A foolish, passionate man


I have little doubt that I have, indeed, been a foolish man many times in my lifetime. Of course, like most people, I preferred to be known as a wise man. In fact, if anything, most of my life, like far too many of my ex-students, I prided myself a little too much on just how bright a student I was, as if somehow life and school were the same.

Once I read Isaac Singer’s remarkable "Gimpel the Fool," though, I never worried about being called a fool again. If only I could be as foolish as Gimpel.

Briefly, Gimpel spent his early life as the town fool, the butt of everyone’s jokes. Then he was pressured into marrying a woman of questionable virtue. When their child is born “prematurely” he, like most of us would, confronts his wife who berates him and tells him that it is certainly his child. Though unconvinced, his love for the child, perhaps the first true love he has ever known, takes over. He says, “I began to forget my sorrow. I loved the child madly, and he loved me too. As soon as he saw me he’d wave his little hands and want me to pick him up, and when he was colicky I was the only one who could pacify him.” Unfortunately, judging from the popular media, too few people are able to get past a wife’s sins to the child’s love. Hate, not love, controls their life.

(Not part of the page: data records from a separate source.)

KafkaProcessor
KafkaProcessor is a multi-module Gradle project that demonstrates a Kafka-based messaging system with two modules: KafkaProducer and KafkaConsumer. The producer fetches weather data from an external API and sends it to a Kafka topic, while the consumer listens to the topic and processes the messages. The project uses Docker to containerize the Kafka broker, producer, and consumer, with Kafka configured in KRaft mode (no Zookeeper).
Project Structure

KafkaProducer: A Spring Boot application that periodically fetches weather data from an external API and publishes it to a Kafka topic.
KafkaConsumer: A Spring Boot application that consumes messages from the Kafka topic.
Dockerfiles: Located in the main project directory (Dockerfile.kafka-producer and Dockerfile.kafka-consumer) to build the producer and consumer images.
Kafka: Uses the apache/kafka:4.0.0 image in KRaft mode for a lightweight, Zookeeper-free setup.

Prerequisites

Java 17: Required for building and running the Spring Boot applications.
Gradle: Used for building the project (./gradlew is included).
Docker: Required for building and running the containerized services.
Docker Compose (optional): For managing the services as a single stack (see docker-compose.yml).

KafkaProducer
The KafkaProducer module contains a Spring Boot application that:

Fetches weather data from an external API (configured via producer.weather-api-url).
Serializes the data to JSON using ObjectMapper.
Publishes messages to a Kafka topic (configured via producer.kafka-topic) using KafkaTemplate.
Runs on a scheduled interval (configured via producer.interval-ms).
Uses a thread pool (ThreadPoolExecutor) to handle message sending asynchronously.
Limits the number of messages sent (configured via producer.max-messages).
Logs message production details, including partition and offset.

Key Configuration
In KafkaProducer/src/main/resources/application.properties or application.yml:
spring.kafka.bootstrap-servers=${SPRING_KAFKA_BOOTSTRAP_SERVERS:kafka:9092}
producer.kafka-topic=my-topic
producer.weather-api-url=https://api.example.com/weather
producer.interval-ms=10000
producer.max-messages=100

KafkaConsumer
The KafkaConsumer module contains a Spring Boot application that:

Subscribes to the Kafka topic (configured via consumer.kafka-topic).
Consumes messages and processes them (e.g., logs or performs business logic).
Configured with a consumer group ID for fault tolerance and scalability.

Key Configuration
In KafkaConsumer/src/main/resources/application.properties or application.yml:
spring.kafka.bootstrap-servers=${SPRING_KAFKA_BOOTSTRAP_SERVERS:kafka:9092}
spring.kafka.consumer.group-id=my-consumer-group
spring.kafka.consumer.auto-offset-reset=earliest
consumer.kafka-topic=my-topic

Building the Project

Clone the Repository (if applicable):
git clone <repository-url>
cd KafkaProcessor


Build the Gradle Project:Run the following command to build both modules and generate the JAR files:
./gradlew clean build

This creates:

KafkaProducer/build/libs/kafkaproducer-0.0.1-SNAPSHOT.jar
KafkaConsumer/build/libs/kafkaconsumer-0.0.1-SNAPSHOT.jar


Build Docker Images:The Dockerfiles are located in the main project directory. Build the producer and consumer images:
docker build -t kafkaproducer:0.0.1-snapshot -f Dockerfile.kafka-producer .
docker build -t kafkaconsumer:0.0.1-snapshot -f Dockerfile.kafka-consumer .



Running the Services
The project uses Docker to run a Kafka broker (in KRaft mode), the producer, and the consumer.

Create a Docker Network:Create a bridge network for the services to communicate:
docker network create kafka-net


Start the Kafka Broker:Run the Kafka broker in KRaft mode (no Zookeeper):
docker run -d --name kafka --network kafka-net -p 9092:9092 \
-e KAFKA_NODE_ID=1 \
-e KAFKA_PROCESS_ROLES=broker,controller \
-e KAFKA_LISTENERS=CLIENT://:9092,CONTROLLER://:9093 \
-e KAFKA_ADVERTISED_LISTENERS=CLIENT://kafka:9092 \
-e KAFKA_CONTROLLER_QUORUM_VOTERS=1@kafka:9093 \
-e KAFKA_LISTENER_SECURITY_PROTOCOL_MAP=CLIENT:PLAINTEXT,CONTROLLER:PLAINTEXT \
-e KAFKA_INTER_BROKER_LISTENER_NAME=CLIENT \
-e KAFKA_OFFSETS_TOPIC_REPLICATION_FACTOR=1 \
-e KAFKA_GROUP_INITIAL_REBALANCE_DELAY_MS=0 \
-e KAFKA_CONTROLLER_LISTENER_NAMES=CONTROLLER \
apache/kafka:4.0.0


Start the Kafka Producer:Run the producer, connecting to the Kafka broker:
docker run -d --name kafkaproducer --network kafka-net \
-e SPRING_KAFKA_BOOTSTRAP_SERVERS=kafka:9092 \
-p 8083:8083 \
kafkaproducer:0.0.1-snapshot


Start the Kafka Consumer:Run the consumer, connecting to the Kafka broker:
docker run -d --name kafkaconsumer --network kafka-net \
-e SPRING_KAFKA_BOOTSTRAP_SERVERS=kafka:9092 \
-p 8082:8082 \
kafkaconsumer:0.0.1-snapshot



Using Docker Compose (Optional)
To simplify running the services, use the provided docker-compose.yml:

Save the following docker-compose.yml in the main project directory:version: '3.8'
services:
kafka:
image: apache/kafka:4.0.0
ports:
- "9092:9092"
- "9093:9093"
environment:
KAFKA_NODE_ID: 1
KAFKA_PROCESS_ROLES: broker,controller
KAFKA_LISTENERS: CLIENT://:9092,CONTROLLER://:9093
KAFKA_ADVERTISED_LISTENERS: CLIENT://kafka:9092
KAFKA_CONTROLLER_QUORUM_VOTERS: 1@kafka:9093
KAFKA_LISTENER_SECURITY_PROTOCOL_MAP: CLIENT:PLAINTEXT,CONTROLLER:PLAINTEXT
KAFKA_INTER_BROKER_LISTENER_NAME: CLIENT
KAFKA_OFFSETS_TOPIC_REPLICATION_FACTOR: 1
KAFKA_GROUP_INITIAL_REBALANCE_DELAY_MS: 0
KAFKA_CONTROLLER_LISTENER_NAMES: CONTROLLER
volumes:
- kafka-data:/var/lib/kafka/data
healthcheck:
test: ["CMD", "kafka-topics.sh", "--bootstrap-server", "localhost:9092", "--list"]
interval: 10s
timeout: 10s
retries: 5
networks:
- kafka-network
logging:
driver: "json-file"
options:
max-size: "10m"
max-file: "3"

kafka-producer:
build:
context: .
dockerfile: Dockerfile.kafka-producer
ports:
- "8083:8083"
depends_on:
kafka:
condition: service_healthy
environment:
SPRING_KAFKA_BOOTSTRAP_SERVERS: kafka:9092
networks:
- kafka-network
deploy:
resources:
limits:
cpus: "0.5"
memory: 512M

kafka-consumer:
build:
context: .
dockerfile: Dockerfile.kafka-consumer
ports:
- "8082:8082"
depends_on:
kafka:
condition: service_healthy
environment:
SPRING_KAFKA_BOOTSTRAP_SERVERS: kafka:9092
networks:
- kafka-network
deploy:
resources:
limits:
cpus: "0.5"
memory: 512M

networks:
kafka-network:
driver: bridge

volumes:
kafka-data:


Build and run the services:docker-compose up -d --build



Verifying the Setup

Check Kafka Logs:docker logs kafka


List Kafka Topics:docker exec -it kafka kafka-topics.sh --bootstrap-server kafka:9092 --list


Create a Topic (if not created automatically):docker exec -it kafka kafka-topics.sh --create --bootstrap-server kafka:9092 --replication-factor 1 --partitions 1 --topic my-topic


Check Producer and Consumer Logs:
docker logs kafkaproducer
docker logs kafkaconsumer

Later Gimpel leaves his wife because of her adultery, but he is inevitably drawn back to her. “A longing took me, for her and for the child. I wanted to be angry, but that’s my misfortune exactly, I don’t have it in me to be really angry. In the first place-this was how my thoughts went-there’s bound to be a slip sometimes. You can’t live without errors.” Oh, duh. It’s just a lot easier to see other people’s errors.

Early in the story when Gimpel goes to the rabbi for advice the rabbi says, “It is written, better to be a fool all your days than for one hour to be evil. You are not a fool. They are the fools. For he who causes his neighbor to feel shame loses Paradise himself.” This sounds like perfect advice until the Rabbi’s daughter tries to trick him in the way out of the temple.

It’s little wonder that love loses out so often in a world where people are taught that there are right and wrong answers to life, where you are down-graded for being wrong, and where you are considered gullible if you trust others too much.

We should all be fools for love, especially if it is love for our fellow man. If we can’t manage to love everyone, at least it’s easy to be foolishly and passionately in love with the children of our world.